National AIDS Trust
- Registration no.: 297977
- Revenue: £1,390,688 (2024)
- Staff: 20 (2024)
- Website: nat.org.uk

= National AIDS Trust =

British HIV/AIDS charity

The National AIDS Trust is a United Kingdom charity "which specialises in achieving the best policy for
treatment and prevention of HIV and AIDS". The Trust describes using its "expertise, research and advocacy [to] secure lasting change" for those affected by HIV.

The charity's key strategic goals are:
- to stop new HIV infections
- to champion the needs of people whose voices and experiences are too often ignored
- to protect the rights of everyone living with and at risk of HIV
- to drive engagement and activism to change attitudes to HIV

== Founding ==
The National AIDS Trust was founded October 1987 as a non-government organisation (NGO) by the UK's Department of Health, in order to deal with the escalating concern with HIV and AIDS nationally. It was funded with £500,000 of UK government money, with a matching charitable donation from Robert Maxwell arriving after some time. Its founding chair was Michael Adler, with Margaret Jay as its founding director, selected via the Medical Research Council with the encouragement of Virginia Bottomley.

Diana, Princess of Wales made a significant contribution to National AIDS Trust in her role as patron from 1991 to 1997. National AIDS Trust was one of only six charities that she formally supported at the time of her death, four as patron and two as president.

== Activities ==
Today, the Trust's funding comes from public donations, corporate supporters, grant-making trusts and foundations, and its own fundraising work – it doesn't receive funding from the UK Government. National AIDS Trust is a policy and campaigning charity, working to improve the national response to HIV through policy development, expertise and the provision of practical resources rather than through offering direct support services to people living with HIV.

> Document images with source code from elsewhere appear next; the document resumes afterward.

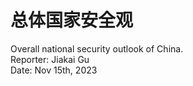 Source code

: # 总体国家安全观

<span px-2 py-1 rounded text-gray-300>
    Overall national security outlook of China.
</span>

<div abs-br mb-20 mr-15 flex gap-2 text-sm text-left>
    Reporter: Jiakai Gu <br />
    Date: Nov 15th, 2023 <br />
</div> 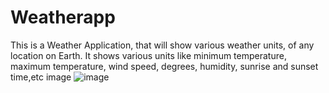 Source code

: # Weatherapp
This is a Weather Application, that will show various weather units, of any location on Earth. It shows various units like minimum temperature, maximum temperature, wind speed, degrees, humidity, sunrise and sunset time,etc image
![image](https://github.com/adityasingh31/Weatherapp/assets/79128938/4a45f1ed-4ac3-410a-9499-34d299ed34ff)


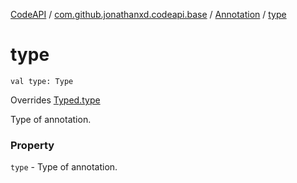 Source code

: [CodeAPI](../../index.md) / [com.github.jonathanxd.codeapi.base](../index.md) / [Annotation](index.md) / [type](.)

# type

`val type: Type`

Overrides [Typed.type](../-typed/type.md)

Type of annotation.

### Property

`type` - Type of annotation. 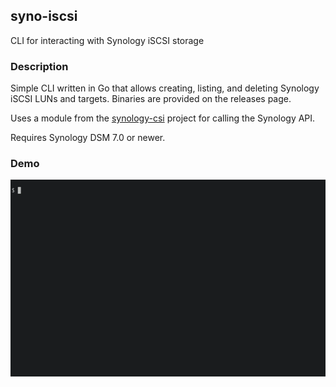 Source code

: ## syno-iscsi

CLI for interacting with Synology iSCSI storage

### Description

Simple CLI written in Go that allows creating, listing, and deleting Synology
iSCSI LUNs and targets. Binaries are provided on the releases page.

Uses a module from the [synology-csi](github.com/SynologyOpenSource/synology-csi)
project for calling the Synology API.

Requires Synology DSM 7.0 or newer.

### Demo

![demo](docs/demo.gif)
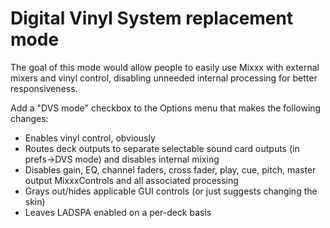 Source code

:# Digital Vinyl System replacement mode

The goal of this mode would allow people to easily use Mixxx with
external mixers and vinyl control, disabling unneeded internal
processing for better responsiveness.

Add a "DVS mode" checkbox to the Options menu that makes the following
changes:

  - Enables vinyl control, obviously
  - Routes deck outputs to separate selectable sound card outputs (in
    prefs-\>DVS mode) and disables internal mixing
  - Disables gain, EQ, channel faders, cross fader, play, cue, pitch,
    master output MixxxControls and all associated processing
  - Grays out/hides applicable GUI controls (or just suggests changing
    the skin)
  - Leaves LADSPA enabled on a per-deck basis
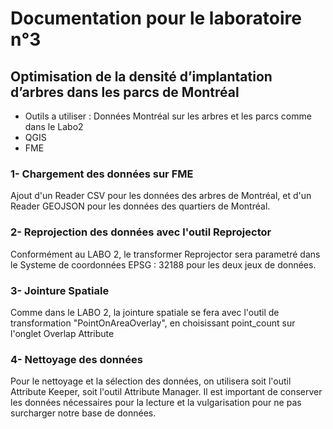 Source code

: # Documentation pour le laboratoire n°3
## Optimisation de la densité d’implantation d’arbres dans les parcs de Montréal

- Outils a utiliser : Données Montréal sur les arbres et les parcs comme dans le Labo2
- QGIS
- FME

### 1- Chargement des données sur FME
Ajout d'un Reader CSV pour les données des arbres de Montréal, et d'un Reader GEOJSON pour les données des quartiers de Montréal.


### 2- Reprojection des données avec l'outil Reprojector
Conformément au LABO 2, le transformer Reprojector sera parametré dans le Systeme de coordonnées EPSG : 32188 pour les deux jeux de données.


### 3- Jointure Spatiale
Comme dans le LABO 2, la jointure spatiale se fera avec l'outil de transformation "PointOnAreaOverlay", en choisissant point_count sur l'onglet Overlap Attribute


### 4- Nettoyage des données
Pour le nettoyage et la sélection des données, on utilisera soit l'outil Attribute Keeper, soit l'outil Attribute Manager. Il est important de conserver les données nécessaires pour la lecture et la vulgarisation pour ne pas surcharger notre base de données.

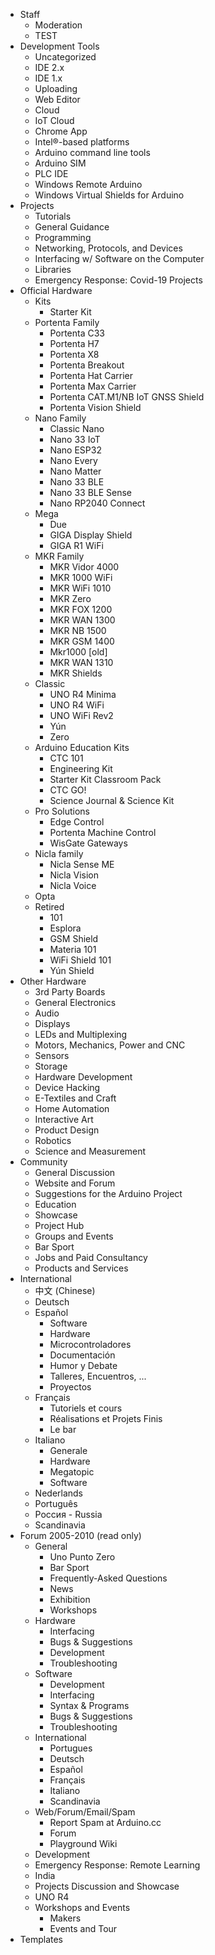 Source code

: - Staff
  - Moderation
  - TEST
- Development Tools
  - Uncategorized
  - IDE 2.x
  - IDE 1.x
  - Uploading
  - Web Editor
  - Cloud
  - IoT Cloud
  - Chrome App
  - Intel®-based platforms
  - Arduino command line tools
  - Arduino SIM
  - PLC IDE
  - Windows Remote Arduino
  - Windows Virtual Shields for Arduino
- Projects
  - Tutorials
  - General Guidance
  - Programming
  - Networking, Protocols, and Devices
  - Interfacing w/ Software on the Computer
  - Libraries
  - Emergency Response: Covid-19 Projects
- Official Hardware
  - Kits
    - Starter Kit
  - Portenta Family
    - Portenta C33
    - Portenta H7
    - Portenta X8
    - Portenta Breakout
    - Portenta Hat Carrier
    - Portenta Max Carrier
    - Portenta CAT.M1/NB IoT GNSS Shield
    - Portenta Vision Shield
  - Nano Family
    - Classic Nano
    - Nano 33 IoT
    - Nano ESP32
    - Nano Every
    - Nano Matter
    - Nano 33 BLE
    - Nano 33 BLE Sense
    - Nano RP2040 Connect
  - Mega
    - Due
    - GIGA Display Shield
    - GIGA R1 WiFi
  - MKR Family
    - MKR Vidor 4000
    - MKR 1000 WiFi
    - MKR WiFi 1010
    - MKR Zero
    - MKR FOX 1200
    - MKR WAN 1300
    - MKR NB 1500
    - MKR GSM 1400
    - Mkr1000 [old]
    - MKR WAN 1310
    - MKR Shields
  - Classic
    - UNO R4 Minima
    - UNO R4 WiFi
    - UNO WiFi Rev2
    - Yún
    - Zero
  - Arduino Education Kits
    - CTC 101
    - Engineering Kit
    - Starter Kit Classroom Pack
    - CTC GO!
    - Science Journal & Science Kit
  - Pro Solutions
    - Edge Control
    - Portenta Machine Control
    - WisGate Gateways
  - Nicla family
    - Nicla Sense ME
    - Nicla Vision
    - Nicla Voice
  - Opta
  - Retired
    - 101
    - Esplora
    - GSM Shield
    - Materia 101
    - WiFi Shield 101
    - Yún Shield
- Other Hardware
  - 3rd Party Boards
  - General Electronics
  - Audio
  - Displays
  - LEDs and Multiplexing
  - Motors, Mechanics, Power and CNC
  - Sensors
  - Storage
  - Hardware Development
  - Device Hacking
  - E-Textiles and Craft
  - Home Automation
  - Interactive Art
  - Product Design
  - Robotics
  - Science and Measurement
- Community
  - General Discussion
  - Website and Forum
  - Suggestions for the Arduino Project
  - Education
  - Showcase
  - Project Hub
  - Groups and Events
  - Bar Sport
  - Jobs and Paid Consultancy
  - Products and Services
- International
  - 中文 (Chinese)
  - Deutsch
  - Español
    - Software
    - Hardware
    - Microcontroladores
    - Documentación
    - Humor y Debate
    - Talleres, Encuentros, ...
    - Proyectos
  - Français
    - Tutoriels et cours
    - Réalisations et Projets Finis
    - Le bar
  - Italiano
    - Generale
    - Hardware
    - Megatopic
    - Software
  - Nederlands
  - Português
  - Россия - Russia
  - Scandinavia
- Forum 2005-2010 (read only)
  - General
    - Uno Punto Zero
    - Bar Sport
    - Frequently-Asked Questions
    - News
    - Exhibition
    - Workshops
  - Hardware
    - Interfacing
    - Bugs & Suggestions
    - Development
    - Troubleshooting
  - Software
    - Development
    - Interfacing
    - Syntax & Programs
    - Bugs & Suggestions
    - Troubleshooting
  - International
    - Portugues
    - Deutsch
    - Español
    - Français
    - Italiano
    - Scandinavia
  - Web/Forum/Email/Spam
    - Report Spam at Arduino.cc
    - Forum
    - Playground Wiki
  - Development
  - Emergency Response: Remote Learning
  - India
  - Projects Discussion and Showcase
  - UNO R4
  - Workshops and Events
    - Makers
    - Events and Tour
- Templates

Some recent National AIDS Trust successes include:
- After a seven-year campaign, National AIDS Trust secured free HIV treatment in England
- National AIDS Trust brought together a coalition of charities to end the use of pre-employment health questionnaires before the offer of a job is made, through the Equality Act 2010.
- National AIDS Trust were instrumental in securing and participating in the review which led to an overturn of the lifetime ban on gay men donating blood.
- National AIDS Trust influenced Home Office policy so that asylum seekers living with HIV who need help with accommodation will not routinely be 'dispersed' away from the area where they are attending an HIV clinic.
- The Government has announced an end to the absolute ban on HIV positive healthcare workers from doing jobs which involve 'exposure prone procedures' (e.g. dentistry, surgery). From early 2014, it will be possible for people living with HIV to work in these professions, provided they are on effective treatment with a non-detectable viral load and are monitored every three months. NAT has been calling for this change for a number of years – and we were the only charity on the expert working group which made the recommendation to change the rules, based on the most recent scientific evidence.
- National AIDS Trust lobbied the NHS to consider immediate treatment for those diagnosed with HIV because those who are on treatment suppress their viral load and cannot pass HIV on. The policy was changed, which was a contributing factor in historic drops in HIV diagnoses.
- In a much-publicised case, National AIDS Trust challenged NHS England in court over their failure to consider providing the HIV prevention drug PrEP. In 2016, NAT won their case in the High Court and won a later appeal, resulting in the IMPACT trial, which will benefit at least 10,000 at-risk patients in England. The battle for PrEP was the topic of BBC Two documentary 'The People Vs The NHS: Who Gets The Drugs?' in July 2018.
- The Trust contributed to the HIV Commission, with the goal of ending new HIV transmission in England by 2030

The National AIDS Trust is a small charity with one office found in Bethnal Green in London, and maintains a permanent staff of fewer than 20 people, and a pool of volunteers. The current chief executive as of 2024 is Robbie Currie.

An important recurring role of NAT is the annual hosting of the World AIDS Day website. National AIDS Trust develops resources each year to enable other HIV organisations to maximise the impact of World AIDS Day in the UK, which is 1 December.

National AIDS Trust is an independent charity with a board of trustees, who are responsible for the governance and direction which the charity takes. The chair of the Board since 2016 has been Professor Jane Anderson, CBE.